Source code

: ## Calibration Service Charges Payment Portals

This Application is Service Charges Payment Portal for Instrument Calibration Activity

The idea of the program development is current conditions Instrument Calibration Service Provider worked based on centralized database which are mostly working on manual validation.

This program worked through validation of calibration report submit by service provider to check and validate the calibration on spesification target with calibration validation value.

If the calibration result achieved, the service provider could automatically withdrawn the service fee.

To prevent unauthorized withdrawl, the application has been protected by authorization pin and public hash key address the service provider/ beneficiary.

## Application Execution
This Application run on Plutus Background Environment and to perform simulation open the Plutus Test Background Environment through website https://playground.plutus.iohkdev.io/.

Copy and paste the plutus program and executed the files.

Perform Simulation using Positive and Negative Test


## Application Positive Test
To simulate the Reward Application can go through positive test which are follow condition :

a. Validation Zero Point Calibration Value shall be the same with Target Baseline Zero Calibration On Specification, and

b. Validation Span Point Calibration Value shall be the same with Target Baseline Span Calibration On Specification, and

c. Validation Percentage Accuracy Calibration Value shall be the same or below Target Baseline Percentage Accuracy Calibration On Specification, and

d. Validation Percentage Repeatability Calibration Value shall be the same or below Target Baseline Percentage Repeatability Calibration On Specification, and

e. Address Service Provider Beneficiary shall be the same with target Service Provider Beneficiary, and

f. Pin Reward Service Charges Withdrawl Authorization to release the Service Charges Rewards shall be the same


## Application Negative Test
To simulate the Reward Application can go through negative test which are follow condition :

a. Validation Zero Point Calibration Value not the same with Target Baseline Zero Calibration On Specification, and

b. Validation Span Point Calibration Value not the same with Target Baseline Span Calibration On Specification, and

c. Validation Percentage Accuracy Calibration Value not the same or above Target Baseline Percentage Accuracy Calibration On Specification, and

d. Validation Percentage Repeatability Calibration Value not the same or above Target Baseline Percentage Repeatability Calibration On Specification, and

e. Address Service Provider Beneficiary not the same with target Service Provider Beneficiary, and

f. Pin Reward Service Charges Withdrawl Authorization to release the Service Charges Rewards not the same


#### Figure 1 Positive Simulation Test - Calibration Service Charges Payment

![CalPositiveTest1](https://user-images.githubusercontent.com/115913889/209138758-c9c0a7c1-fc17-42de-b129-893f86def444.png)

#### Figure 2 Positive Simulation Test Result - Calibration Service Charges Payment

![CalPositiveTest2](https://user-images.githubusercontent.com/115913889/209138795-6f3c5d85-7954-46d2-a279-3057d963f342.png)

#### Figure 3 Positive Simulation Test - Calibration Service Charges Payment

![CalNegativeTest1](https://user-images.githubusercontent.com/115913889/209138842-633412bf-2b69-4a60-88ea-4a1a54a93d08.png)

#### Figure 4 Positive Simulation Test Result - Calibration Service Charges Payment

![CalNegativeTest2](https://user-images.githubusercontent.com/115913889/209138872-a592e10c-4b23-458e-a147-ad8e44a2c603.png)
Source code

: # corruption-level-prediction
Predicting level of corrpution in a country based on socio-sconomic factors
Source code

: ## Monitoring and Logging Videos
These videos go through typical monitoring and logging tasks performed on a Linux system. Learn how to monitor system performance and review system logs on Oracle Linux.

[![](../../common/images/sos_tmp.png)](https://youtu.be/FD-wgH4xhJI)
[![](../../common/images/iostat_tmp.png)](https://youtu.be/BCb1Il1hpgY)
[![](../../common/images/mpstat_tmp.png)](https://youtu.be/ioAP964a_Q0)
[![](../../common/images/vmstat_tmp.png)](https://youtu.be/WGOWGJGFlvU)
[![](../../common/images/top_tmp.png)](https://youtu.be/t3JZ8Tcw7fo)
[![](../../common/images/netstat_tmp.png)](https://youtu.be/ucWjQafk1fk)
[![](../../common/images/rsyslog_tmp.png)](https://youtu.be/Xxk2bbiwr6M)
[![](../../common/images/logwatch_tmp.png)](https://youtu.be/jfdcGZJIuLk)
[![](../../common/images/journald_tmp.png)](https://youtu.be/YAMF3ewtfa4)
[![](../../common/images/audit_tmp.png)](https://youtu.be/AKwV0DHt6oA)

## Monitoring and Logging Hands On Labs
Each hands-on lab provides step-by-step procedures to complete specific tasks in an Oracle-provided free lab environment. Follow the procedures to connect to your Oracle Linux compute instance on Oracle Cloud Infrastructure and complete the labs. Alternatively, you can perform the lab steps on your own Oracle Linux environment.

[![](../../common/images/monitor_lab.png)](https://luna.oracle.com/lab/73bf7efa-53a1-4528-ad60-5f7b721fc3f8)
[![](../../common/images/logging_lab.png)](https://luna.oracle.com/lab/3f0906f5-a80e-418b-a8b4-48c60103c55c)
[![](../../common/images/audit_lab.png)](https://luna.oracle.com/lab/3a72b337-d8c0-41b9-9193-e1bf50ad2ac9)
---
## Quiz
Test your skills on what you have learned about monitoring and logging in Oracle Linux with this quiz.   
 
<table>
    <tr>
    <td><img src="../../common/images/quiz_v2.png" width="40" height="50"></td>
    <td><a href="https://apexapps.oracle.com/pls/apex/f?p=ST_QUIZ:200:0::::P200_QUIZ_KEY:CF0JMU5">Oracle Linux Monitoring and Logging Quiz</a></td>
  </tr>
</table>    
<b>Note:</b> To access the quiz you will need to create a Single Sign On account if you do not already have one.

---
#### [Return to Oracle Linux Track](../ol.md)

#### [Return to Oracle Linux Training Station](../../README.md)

++++++++

▸ TASK REQUIREMENTS
Take the lines from the start of the records through the line holding "a. Validation Zero Point Calibration Value shall", both included, and please print them exactly, with nothing else.

▸ EXPECTED ANSWER
Source code

: ## Calibration Service Charges Payment Portals

This Application is Service Charges Payment Portal for Instrument Calibration Activity

The idea of the program development is current conditions Instrument Calibration Service Provider worked based on centralized database which are mostly working on manual validation.

This program worked through validation of calibration report submit by service provider to check and validate the calibration on spesification target with calibration validation value.

If the calibration result achieved, the service provider could automatically withdrawn the service fee.

To prevent unauthorized withdrawl, the application has been protected by authorization pin and public hash key address the service provider/ beneficiary.

## Application Execution
This Application run on Plutus Background Environment and to perform simulation open the Plutus Test Background Environment through website https://playground.plutus.iohkdev.io/.

Copy and paste the plutus program and executed the files.

Perform Simulation using Positive and Negative Test


## Application Positive Test
To simulate the Reward Application can go through positive test which are follow condition :

a. Validation Zero Point Calibration Value shall be the same with Target Baseline Zero Calibration On Specification, and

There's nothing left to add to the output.